La strada giusta per il bene dei malati è la proficua collaborazione tra la medicina tradizionale e i metodi ci cura complementari. I prodotti chemioterapici sono citotossine che hanno il compito di distruggere le cellule che si moltiplicano  velocemente, ovvero quelle tumorali. Purtroppo, però, la loro azione distrugge anche le cellule sane del midollo osseo, responsabili della formazione del sangue, quelle della mucosa buccale e intestinale.

E’ sicuramente sbagliato condannare in toto la chemioterapia: senza di esse i bimbi malati di leucemia morirebbero come mosche, così come le persone colpite da tumore alle ghiandole linfatiche. Ma è altrettanto sbagliato condannare la medicina complementare che si basa sulla natura ed è in grado di aiutare pazienti a superare le fasi critiche della chemio o della radioterapia e ad evitare l’insorgere di situazioni anche peggiori, come la polineuropatia, grave patologia che colpisce il sistema nervoso.
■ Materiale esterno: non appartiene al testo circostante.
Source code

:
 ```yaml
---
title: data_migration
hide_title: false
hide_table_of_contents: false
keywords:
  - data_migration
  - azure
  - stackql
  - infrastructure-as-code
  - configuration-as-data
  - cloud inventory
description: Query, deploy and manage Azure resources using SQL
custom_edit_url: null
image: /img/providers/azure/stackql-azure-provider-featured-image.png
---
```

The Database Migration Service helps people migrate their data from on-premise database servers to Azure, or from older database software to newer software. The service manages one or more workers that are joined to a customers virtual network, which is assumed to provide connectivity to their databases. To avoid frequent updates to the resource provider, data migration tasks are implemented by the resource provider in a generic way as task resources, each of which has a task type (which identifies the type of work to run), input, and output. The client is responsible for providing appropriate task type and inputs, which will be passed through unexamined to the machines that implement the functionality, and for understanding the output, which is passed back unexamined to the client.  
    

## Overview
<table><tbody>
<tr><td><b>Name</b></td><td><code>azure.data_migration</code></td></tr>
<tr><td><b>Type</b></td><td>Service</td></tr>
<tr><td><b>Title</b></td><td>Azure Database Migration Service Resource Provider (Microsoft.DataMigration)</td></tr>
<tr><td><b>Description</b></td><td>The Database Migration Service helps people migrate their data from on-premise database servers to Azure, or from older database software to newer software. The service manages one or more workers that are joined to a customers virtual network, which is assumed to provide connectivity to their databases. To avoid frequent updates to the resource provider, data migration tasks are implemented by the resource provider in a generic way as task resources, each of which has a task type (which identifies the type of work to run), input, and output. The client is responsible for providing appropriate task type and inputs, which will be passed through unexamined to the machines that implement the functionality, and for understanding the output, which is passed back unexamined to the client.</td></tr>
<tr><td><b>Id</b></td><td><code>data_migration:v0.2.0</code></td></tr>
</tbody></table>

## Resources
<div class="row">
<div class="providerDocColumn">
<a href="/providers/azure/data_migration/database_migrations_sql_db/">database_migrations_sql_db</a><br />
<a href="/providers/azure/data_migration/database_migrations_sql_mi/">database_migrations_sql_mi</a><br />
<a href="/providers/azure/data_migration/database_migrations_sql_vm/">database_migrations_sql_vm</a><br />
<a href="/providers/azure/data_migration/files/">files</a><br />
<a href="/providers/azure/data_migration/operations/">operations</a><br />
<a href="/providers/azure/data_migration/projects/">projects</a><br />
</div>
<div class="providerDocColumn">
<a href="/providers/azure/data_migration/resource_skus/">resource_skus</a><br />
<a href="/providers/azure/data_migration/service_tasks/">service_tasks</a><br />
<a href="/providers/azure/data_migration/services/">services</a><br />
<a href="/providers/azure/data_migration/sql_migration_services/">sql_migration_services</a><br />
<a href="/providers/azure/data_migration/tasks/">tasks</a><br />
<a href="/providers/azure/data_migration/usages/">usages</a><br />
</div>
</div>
La zeolite è a riguardo, un minerale che agisce come una spugna, assorbendo e smaltendo, dalla mucosa buccale e fino all’ano, tutte le tossine presenti nel corpo. Pulisce a fondo l’intestino senza penetrare nelle cellule e, contemporaneamente, cede all’organismo minerali importanti. Questa azione migliora indirettamente anche il sistema immunitario e aiuta fegato e reni a filtrare veleni nocivi. La zeolite depura l’intestino, preparando il substrato ideale per i probiotici, che possono iniziare a ricostruire la flora intestinale.

La pietra lavica è, inoltre, in grado di smaltire i velenosissimi radicali liberi che si formano durante chemio e radio. Il diossido di silicio può efficacemente contrastare l’incipiente acidosi dell’organismo.